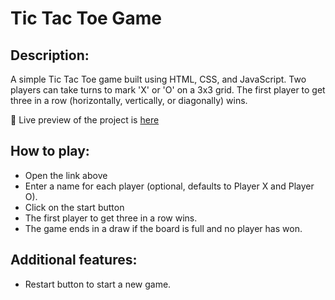 # Tic Tac Toe Game

## Description:
A simple Tic Tac Toe game built using HTML, CSS, and JavaScript. Two players can take turns to mark 'X' or 'O' on a 3x3 grid. The first player to get three in a row (horizontally, vertically, or diagonally) wins.

🔗 Live preview of the project is [here](https://slippyishappy.github.io/tic-tac-toe/)

## How to play:
- Open the link above
- Enter a name for each player (optional, defaults to Player X and Player O).
- Click on the start button
- The first player to get three in a row wins.
- The game ends in a draw if the board is full and no player has won.

## Additional features:
- Restart button to start a new game.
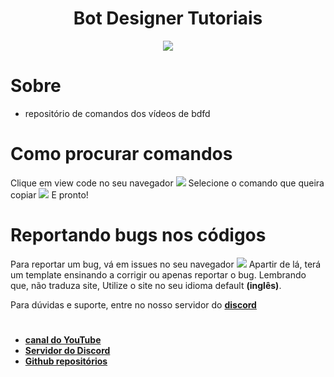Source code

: <div align="center">
<h1> Bot Designer Tutoriais</h1>
<a href="https://discord.gg/E7qr3Qw">
<img src="https://discord.com/api/guilds/685905665557921997/embed.png">
</a>
</div>

# Sobre
* repositório de comandos dos vídeos de bdfd
# Como procurar comandos
Clique em view code no seu navegador
<img src="https://cdn.discordapp.com/attachments/656246510496907280/771299238742196224/20201029_060616.png">
Selecione o comando que queira copiar
<img src="https://cdn.discordapp.com/attachments/656246510496907280/771299239325073428/20201029_060715.png">
E pronto!
# Reportando bugs nos códigos
Para reportar um bug, vá em issues no seu navegador
<img src="https://cdn.discordapp.com/attachments/656246510496907280/771302817893711892/20201029_062009.png">
Apartir de lá, terá um template ensinando a corrigir ou apenas reportar o bug.
Lembrando que, não traduza site, Utilize o site no seu idioma default **(inglês)**.

Para dúvidas e suporte, entre no nosso servidor do **[discord](https://discord.gg/AU9xAAE)**
#
* **[canal do YouTube](https://youtube.com/botdesignerfordiscordbr)**
* **[Servidor do Discord](https://discord.gg/AU9xAAE)**
* **[Github repositórios](https://github.com/BotDesignerForDiscordBR)**
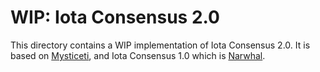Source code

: # WIP: Iota Consensus 2.0

This directory contains a WIP implementation of Iota Consensus 2.0.
It is based on [Mysticeti](https://github.com/MystenLabs/mysticeti),
and Iota Consensus 1.0 which is
[Narwhal](https://github.com/iotaledger/kinesis/tree/main/narwhal).
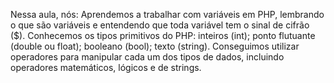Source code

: Nessa aula, nós:
Aprendemos a trabalhar com variáveis em PHP, lembrando o que são variáveis e entendendo que toda variável tem o sinal de cifrão ($).
Conhecemos os tipos primitivos do PHP:
inteiros (int);
ponto flutuante (double ou float);
booleano (bool);
texto (string).
Conseguimos utilizar operadores para manipular cada um dos tipos de dados, incluindo operadores matemáticos, lógicos e de strings.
◆ ◆ ◆ ◆
**Problem to solve:** With the pictures removed, return the listing above in its exact original wording.

**Expected answer:**
 # Tic Tac Toe Game

## Description:
A simple Tic Tac Toe game built using HTML, CSS, and JavaScript. Two players can take turns to mark 'X' or 'O' on a 3x3 grid. The first player to get three in a row (horizontally, vertically, or diagonally) wins.

🔗 Live preview of the project is [here](https://slippyishappy.github.io/tic-tac-toe/)

## How to play:
- Open the link above
- Enter a name for each player (optional, defaults to Player X and Player O).
- Click on the start button
- The first player to get three in a row wins.
- The game ends in a draw if the board is full and no player has won.

## Additional features:
- Restart button to start a new game.
Source code

: <div align="center">
<h1> Bot Designer Tutoriais</h1>
<a href="https://discord.gg/E7qr3Qw">
<img src="https://discord.com/api/guilds/685905665557921997/embed.png">
</a>
</div>

# Sobre
* repositório de comandos dos vídeos de bdfd
# Como procurar comandos
Clique em view code no seu navegador
<img src="https://cdn.discordapp.com/attachments/656246510496907280/771299238742196224/20201029_060616.png">
Selecione o comando que queira copiar
<img src="https://cdn.discordapp.com/attachments/656246510496907280/771299239325073428/20201029_060715.png">
E pronto!
# Reportando bugs nos códigos
Para reportar um bug, vá em issues no seu navegador
<img src="https://cdn.discordapp.com/attachments/656246510496907280/771302817893711892/20201029_062009.png">
Apartir de lá, terá um template ensinando a corrigir ou apenas reportar o bug.
Lembrando que, não traduza site, Utilize o site no seu idioma default **(inglês)**.

Para dúvidas e suporte, entre no nosso servidor do **[discord](https://discord.gg/AU9xAAE)**
#
* **[canal do YouTube](https://youtube.com/botdesignerfordiscordbr)**
* **[Servidor do Discord](https://discord.gg/AU9xAAE)**
* **[Github repositórios](https://github.com/BotDesignerForDiscordBR)**
Source code

: # WIP: Iota Consensus 2.0

This directory contains a WIP implementation of Iota Consensus 2.0.
It is based on [Mysticeti](https://github.com/MystenLabs/mysticeti),
and Iota Consensus 1.0 which is
[Narwhal](https://github.com/iotaledger/kinesis/tree/main/narwhal).
Source code

: Nessa aula, nós:
Aprendemos a trabalhar com variáveis em PHP, lembrando o que são variáveis e entendendo que toda variável tem o sinal de cifrão ($).
Conhecemos os tipos primitivos do PHP:
inteiros (int);
ponto flutuante (double ou float);
booleano (bool);
texto (string).
Conseguimos utilizar operadores para manipular cada um dos tipos de dados, incluindo operadores matemáticos, lógicos e de strings.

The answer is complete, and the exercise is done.